Wairarapa National MP Alastair Scott with newly appointed Wairarapa Youth MP Lily Lewis. PHOTO/SUPPLIED
Three youths in the Wairarapa electorate will be getting front row seats in New Zealand politics next year.
Lily Lewis, Belle Willemstein, and Anna Douglas have been named Youth MPs for Wairarapa.
Every three years, each Member of Parliament selects a Youth MP to represent them and young people from their community.
Lily, who was appointed by Wairarapa MP Alastair Scott, will begin preparing for the six-month tenure period, which is March to August 2019.
The 16-year-old Makoura College student said she was “extremely proud” to take on the role.

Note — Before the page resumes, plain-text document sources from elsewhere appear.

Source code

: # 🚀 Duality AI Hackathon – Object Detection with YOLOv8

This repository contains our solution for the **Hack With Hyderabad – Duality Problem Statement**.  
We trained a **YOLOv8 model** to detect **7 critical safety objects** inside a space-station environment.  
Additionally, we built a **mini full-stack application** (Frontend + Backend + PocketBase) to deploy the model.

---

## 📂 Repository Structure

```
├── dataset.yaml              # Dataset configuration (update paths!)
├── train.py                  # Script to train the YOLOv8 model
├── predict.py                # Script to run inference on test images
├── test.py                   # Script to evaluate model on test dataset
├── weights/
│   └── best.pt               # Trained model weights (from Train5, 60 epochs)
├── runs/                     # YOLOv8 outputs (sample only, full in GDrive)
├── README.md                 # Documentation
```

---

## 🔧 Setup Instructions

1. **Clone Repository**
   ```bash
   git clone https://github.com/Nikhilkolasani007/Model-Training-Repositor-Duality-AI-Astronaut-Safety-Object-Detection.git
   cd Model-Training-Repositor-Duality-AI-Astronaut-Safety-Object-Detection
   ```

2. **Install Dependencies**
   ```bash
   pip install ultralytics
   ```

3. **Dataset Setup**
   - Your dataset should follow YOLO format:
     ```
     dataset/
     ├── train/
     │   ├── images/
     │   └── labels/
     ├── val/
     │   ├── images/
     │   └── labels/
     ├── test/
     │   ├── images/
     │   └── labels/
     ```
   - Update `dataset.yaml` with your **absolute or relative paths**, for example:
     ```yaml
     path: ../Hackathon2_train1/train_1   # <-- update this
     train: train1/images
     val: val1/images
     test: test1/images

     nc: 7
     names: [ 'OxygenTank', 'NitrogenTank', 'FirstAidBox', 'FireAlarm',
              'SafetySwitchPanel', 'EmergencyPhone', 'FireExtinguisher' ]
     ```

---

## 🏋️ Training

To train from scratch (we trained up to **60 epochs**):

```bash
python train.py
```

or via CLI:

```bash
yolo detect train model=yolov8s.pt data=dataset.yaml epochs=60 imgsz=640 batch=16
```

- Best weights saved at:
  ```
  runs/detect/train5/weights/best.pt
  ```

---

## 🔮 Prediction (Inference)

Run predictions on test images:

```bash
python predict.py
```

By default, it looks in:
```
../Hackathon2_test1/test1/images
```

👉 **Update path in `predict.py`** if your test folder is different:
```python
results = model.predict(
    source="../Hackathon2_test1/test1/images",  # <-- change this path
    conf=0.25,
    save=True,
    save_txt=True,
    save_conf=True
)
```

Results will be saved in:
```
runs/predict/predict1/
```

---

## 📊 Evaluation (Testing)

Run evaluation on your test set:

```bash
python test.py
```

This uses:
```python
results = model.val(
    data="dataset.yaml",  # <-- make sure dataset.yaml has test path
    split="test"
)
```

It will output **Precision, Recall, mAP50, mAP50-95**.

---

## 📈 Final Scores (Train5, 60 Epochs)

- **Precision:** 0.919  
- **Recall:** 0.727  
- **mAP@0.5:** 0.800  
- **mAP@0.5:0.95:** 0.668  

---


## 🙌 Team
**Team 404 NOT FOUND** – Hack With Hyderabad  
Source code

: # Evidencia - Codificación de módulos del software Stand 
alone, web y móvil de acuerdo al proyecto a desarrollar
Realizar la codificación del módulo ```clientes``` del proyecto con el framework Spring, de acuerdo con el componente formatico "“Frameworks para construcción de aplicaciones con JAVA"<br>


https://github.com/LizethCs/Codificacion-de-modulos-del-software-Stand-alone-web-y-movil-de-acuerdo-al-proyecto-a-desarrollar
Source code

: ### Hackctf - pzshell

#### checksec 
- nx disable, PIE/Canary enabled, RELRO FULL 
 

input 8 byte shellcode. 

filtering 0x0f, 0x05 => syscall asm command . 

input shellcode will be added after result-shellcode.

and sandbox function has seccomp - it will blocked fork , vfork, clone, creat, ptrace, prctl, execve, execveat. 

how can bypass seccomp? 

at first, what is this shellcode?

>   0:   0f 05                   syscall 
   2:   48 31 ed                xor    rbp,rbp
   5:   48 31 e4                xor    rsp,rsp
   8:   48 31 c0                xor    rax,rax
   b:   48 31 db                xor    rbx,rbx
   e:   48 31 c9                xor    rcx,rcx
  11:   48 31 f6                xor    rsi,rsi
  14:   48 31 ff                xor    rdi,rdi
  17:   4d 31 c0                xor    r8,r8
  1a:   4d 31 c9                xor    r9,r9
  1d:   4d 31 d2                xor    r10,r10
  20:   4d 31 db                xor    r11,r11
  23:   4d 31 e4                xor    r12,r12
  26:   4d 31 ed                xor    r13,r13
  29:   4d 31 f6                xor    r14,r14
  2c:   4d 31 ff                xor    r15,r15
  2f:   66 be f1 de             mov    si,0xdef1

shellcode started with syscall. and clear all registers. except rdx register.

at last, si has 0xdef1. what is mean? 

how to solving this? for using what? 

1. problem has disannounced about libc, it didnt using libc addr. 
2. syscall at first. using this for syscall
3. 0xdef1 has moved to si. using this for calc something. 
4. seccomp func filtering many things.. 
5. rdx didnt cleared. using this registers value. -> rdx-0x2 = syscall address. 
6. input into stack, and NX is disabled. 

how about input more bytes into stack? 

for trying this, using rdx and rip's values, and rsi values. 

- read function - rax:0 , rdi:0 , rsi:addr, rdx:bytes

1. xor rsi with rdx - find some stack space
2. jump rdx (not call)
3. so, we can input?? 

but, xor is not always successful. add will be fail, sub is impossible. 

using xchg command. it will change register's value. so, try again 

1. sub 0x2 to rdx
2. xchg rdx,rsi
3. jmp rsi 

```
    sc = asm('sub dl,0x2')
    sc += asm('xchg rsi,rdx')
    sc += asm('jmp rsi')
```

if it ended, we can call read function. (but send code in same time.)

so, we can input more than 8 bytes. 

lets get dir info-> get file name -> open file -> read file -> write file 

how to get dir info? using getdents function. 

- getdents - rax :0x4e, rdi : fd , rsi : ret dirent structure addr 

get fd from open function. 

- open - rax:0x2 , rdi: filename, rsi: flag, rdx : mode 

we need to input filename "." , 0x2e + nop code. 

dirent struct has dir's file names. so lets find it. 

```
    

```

“I’m looking forward to encouraging and developing the opinions of young people across our region to be heard.”
Lily said she believed that many young people were worried about the future.
“We are under pressure to learn skills and gain qualifications in a world that is changing so quickly.

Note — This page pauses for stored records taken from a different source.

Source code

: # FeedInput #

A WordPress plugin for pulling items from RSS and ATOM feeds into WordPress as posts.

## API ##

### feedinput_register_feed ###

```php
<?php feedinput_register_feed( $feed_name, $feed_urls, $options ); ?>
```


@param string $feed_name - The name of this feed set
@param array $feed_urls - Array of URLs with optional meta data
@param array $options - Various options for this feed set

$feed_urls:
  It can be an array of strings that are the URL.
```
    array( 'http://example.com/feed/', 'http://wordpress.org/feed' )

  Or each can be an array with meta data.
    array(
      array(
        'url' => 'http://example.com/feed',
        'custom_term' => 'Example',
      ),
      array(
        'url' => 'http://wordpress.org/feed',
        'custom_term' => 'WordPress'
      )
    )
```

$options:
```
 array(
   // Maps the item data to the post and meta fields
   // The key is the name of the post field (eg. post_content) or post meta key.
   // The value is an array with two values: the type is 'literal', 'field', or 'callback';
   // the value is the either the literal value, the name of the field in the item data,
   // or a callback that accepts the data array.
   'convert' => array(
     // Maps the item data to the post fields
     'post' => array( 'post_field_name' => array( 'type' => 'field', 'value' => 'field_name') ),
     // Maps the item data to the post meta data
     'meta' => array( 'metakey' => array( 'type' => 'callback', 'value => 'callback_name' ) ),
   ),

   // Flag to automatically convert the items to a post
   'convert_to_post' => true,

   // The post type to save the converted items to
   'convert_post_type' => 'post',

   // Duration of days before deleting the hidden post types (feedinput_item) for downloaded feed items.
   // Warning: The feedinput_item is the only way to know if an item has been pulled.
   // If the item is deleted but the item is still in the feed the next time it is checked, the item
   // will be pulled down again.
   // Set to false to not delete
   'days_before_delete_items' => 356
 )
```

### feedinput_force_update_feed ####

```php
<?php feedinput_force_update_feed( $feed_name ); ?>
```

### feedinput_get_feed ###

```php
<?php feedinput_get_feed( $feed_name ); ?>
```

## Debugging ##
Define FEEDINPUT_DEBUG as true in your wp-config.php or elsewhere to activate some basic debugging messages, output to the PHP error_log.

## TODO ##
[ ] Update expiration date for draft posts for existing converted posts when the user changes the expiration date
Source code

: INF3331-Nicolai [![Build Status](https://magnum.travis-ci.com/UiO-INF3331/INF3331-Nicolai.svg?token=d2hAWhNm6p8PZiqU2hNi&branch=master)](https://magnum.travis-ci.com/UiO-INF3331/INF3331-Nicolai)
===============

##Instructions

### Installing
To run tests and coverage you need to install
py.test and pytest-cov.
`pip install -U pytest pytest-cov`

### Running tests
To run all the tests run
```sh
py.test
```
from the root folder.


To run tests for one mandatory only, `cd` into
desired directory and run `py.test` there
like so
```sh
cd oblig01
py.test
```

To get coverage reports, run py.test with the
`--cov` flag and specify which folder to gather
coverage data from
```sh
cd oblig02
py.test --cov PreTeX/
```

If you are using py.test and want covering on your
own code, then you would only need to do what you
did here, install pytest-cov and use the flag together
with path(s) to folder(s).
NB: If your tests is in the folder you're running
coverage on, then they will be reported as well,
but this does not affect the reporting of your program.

“We’re worried about our social, economic and environmental future.”
Scott, of National, said Lily had an inclusive approach and was passionate about Wairarapa and its future.
“I look forward to working with Lily to find ways to empower young people in the electorate.”
Belle, a 17-year-old student at St Matthew’s Collegiate, was selected by Defence Minister Ron Mark, of NZ First.
Belle, who is on the Wairarapa Youth Council, said she was passionate about encouraging young people to get involved in politics.
“It’s hard because we can’t vote as we’re under 18 but I still think we can make a huge impact.”
Labour list MP Kieran McAnulty selected Anna Douglas of Waipukurau as his Youth MP for the 2019 Youth Parliament.
Anna, 16, is a student at Central Hawke’s Bay College and student rep on the board of trustees.
She said she was enthusiastic and honoured to have the opportunity.
“This is an invaluable opportunity that I plan to take full advantage of in the hopes of encouraging the success of youth in Wairarapa, Tararua and Central Hawke’s Bay.
“In this role, I would like to be a mouthpiece for those who feel that they do not have a voice, and to present these ideas on a wider stage”.
McAnulty said it was great to receive applications from across the Wairarapa electorate, which spans from Ngawi in the south to Waipawa in the north.
He settled on Anna because of “her passion for her home district and her keenness to help raise awareness for the issues affecting us here”.
“Anna has a sister at Wairarapa College and made a strong case for representing each part of the electorate — Wairarapa, Tararua and Central Hawke’s Bay, which impressed me”.